TASK OBJECTIVE —
All records after this line are to be returned verbatim.

STORED DATA —
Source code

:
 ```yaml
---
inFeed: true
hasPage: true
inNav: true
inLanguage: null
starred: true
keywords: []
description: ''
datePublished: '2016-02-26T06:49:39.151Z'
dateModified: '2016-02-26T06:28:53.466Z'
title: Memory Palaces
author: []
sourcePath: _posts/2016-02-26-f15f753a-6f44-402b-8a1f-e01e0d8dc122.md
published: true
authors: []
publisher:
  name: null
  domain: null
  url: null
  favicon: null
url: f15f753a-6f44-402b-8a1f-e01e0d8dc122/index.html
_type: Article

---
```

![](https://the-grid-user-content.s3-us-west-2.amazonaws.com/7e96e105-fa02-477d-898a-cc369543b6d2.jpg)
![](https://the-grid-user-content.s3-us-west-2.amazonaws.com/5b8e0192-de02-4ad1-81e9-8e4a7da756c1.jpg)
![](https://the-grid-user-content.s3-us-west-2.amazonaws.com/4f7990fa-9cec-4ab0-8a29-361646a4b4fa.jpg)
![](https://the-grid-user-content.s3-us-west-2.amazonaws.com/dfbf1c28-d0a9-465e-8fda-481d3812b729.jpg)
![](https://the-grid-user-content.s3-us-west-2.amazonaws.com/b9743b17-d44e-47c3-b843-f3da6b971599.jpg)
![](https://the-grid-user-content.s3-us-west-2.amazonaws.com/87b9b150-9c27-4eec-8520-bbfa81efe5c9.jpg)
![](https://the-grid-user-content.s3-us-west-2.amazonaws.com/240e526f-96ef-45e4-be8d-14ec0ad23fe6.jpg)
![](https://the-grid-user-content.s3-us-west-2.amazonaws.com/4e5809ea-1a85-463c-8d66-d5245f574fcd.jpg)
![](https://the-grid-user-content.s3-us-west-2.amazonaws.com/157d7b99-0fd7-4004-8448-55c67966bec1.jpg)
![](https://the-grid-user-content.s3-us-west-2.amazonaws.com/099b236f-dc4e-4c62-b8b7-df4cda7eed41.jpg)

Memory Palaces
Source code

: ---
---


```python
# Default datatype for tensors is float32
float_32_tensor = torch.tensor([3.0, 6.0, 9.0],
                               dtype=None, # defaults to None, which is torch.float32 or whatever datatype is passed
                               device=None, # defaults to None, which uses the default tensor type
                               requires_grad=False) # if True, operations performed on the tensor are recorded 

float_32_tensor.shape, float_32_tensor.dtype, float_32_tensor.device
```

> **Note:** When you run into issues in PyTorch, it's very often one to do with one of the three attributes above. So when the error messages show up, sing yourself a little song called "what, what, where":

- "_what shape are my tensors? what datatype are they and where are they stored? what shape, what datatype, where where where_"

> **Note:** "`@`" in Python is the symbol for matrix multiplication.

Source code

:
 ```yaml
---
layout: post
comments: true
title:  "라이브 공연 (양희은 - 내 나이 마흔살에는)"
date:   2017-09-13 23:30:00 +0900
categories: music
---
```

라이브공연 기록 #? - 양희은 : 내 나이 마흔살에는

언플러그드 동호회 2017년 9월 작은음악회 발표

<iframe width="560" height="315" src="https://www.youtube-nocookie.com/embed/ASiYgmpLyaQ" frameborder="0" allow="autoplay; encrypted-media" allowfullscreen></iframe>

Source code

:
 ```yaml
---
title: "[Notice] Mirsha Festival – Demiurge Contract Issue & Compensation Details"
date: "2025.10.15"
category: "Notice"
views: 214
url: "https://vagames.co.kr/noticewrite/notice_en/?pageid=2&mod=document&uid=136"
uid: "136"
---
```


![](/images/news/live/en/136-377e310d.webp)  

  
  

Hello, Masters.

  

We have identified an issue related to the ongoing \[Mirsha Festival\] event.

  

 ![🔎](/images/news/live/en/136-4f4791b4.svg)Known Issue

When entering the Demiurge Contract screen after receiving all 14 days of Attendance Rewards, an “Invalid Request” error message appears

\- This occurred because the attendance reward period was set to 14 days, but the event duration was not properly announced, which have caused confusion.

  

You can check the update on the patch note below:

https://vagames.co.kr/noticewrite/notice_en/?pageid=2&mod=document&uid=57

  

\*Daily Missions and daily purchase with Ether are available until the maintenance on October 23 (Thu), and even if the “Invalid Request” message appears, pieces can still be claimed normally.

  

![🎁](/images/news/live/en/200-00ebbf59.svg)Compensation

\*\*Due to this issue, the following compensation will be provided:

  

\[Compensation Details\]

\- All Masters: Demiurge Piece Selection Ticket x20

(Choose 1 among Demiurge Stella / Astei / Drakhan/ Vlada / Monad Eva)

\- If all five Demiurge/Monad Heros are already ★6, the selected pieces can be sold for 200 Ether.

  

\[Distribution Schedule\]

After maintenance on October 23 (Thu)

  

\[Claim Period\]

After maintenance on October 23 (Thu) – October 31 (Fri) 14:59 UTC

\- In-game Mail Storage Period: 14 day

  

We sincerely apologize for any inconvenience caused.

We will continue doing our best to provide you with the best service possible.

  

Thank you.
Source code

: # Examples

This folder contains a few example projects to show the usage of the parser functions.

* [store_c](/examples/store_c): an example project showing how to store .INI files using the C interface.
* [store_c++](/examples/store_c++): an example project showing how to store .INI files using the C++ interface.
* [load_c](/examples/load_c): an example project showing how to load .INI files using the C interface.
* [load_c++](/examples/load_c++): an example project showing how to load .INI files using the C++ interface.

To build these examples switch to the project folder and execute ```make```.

EXERCISE ANSWER —
Source code

:
 ```yaml
---
inFeed: true
hasPage: true
inNav: true
inLanguage: null
starred: true
keywords: []
description: ''
datePublished: '2016-02-26T06:49:39.151Z'
dateModified: '2016-02-26T06:28:53.466Z'
title: Memory Palaces
author: []
sourcePath: _posts/2016-02-26-f15f753a-6f44-402b-8a1f-e01e0d8dc122.md
published: true
authors: []
publisher:
  name: null
  domain: null
  url: null
  favicon: null
url: f15f753a-6f44-402b-8a1f-e01e0d8dc122/index.html
_type: Article

---
```

![](https://the-grid-user-content.s3-us-west-2.amazonaws.com/7e96e105-fa02-477d-898a-cc369543b6d2.jpg)
![](https://the-grid-user-content.s3-us-west-2.amazonaws.com/5b8e0192-de02-4ad1-81e9-8e4a7da756c1.jpg)
![](https://the-grid-user-content.s3-us-west-2.amazonaws.com/4f7990fa-9cec-4ab0-8a29-361646a4b4fa.jpg)
![](https://the-grid-user-content.s3-us-west-2.amazonaws.com/dfbf1c28-d0a9-465e-8fda-481d3812b729.jpg)
![](https://the-grid-user-content.s3-us-west-2.amazonaws.com/b9743b17-d44e-47c3-b843-f3da6b971599.jpg)
![](https://the-grid-user-content.s3-us-west-2.amazonaws.com/87b9b150-9c27-4eec-8520-bbfa81efe5c9.jpg)
![](https://the-grid-user-content.s3-us-west-2.amazonaws.com/240e526f-96ef-45e4-be8d-14ec0ad23fe6.jpg)
![](https://the-grid-user-content.s3-us-west-2.amazonaws.com/4e5809ea-1a85-463c-8d66-d5245f574fcd.jpg)
![](https://the-grid-user-content.s3-us-west-2.amazonaws.com/157d7b99-0fd7-4004-8448-55c67966bec1.jpg)
![](https://the-grid-user-content.s3-us-west-2.amazonaws.com/099b236f-dc4e-4c62-b8b7-df4cda7eed41.jpg)

Memory Palaces
Source code

: ---
---


```python
# Default datatype for tensors is float32
float_32_tensor = torch.tensor([3.0, 6.0, 9.0],
                               dtype=None, # defaults to None, which is torch.float32 or whatever datatype is passed
                               device=None, # defaults to None, which uses the default tensor type
                               requires_grad=False) # if True, operations performed on the tensor are recorded 

float_32_tensor.shape, float_32_tensor.dtype, float_32_tensor.device
```

> **Note:** When you run into issues in PyTorch, it's very often one to do with one of the three attributes above. So when the error messages show up, sing yourself a little song called "what, what, where":

- "_what shape are my tensors? what datatype are they and where are they stored? what shape, what datatype, where where where_"

> **Note:** "`@`" in Python is the symbol for matrix multiplication.

Source code

:
 ```yaml
---
layout: post
comments: true
title:  "라이브 공연 (양희은 - 내 나이 마흔살에는)"
date:   2017-09-13 23:30:00 +0900
categories: music
---
```

라이브공연 기록 #? - 양희은 : 내 나이 마흔살에는

언플러그드 동호회 2017년 9월 작은음악회 발표

<iframe width="560" height="315" src="https://www.youtube-nocookie.com/embed/ASiYgmpLyaQ" frameborder="0" allow="autoplay; encrypted-media" allowfullscreen></iframe>

Source code

:
 ```yaml
---
title: "[Notice] Mirsha Festival – Demiurge Contract Issue & Compensation Details"
date: "2025.10.15"
category: "Notice"
views: 214
url: "https://vagames.co.kr/noticewrite/notice_en/?pageid=2&mod=document&uid=136"
uid: "136"
---
```


![](/images/news/live/en/136-377e310d.webp)  

  
  

Hello, Masters.

  

We have identified an issue related to the ongoing \[Mirsha Festival\] event.

  

 ![🔎](/images/news/live/en/136-4f4791b4.svg)Known Issue

When entering the Demiurge Contract screen after receiving all 14 days of Attendance Rewards, an “Invalid Request” error message appears

\- This occurred because the attendance reward period was set to 14 days, but the event duration was not properly announced, which have caused confusion.

  

You can check the update on the patch note below:

https://vagames.co.kr/noticewrite/notice_en/?pageid=2&mod=document&uid=57

  

\*Daily Missions and daily purchase with Ether are available until the maintenance on October 23 (Thu), and even if the “Invalid Request” message appears, pieces can still be claimed normally.

  

![🎁](/images/news/live/en/200-00ebbf59.svg)Compensation

\*\*Due to this issue, the following compensation will be provided:

  

\[Compensation Details\]

\- All Masters: Demiurge Piece Selection Ticket x20

(Choose 1 among Demiurge Stella / Astei / Drakhan/ Vlada / Monad Eva)

\- If all five Demiurge/Monad Heros are already ★6, the selected pieces can be sold for 200 Ether.

  

\[Distribution Schedule\]

After maintenance on October 23 (Thu)

  

\[Claim Period\]

After maintenance on October 23 (Thu) – October 31 (Fri) 14:59 UTC

\- In-game Mail Storage Period: 14 day

  

We sincerely apologize for any inconvenience caused.

We will continue doing our best to provide you with the best service possible.

  

Thank you.
Source code

: # Examples

This folder contains a few example projects to show the usage of the parser functions.

* [store_c](/examples/store_c): an example project showing how to store .INI files using the C interface.
* [store_c++](/examples/store_c++): an example project showing how to store .INI files using the C++ interface.
* [load_c](/examples/load_c): an example project showing how to load .INI files using the C interface.
* [load_c++](/examples/load_c++): an example project showing how to load .INI files using the C++ interface.

To build these examples switch to the project folder and execute ```make```.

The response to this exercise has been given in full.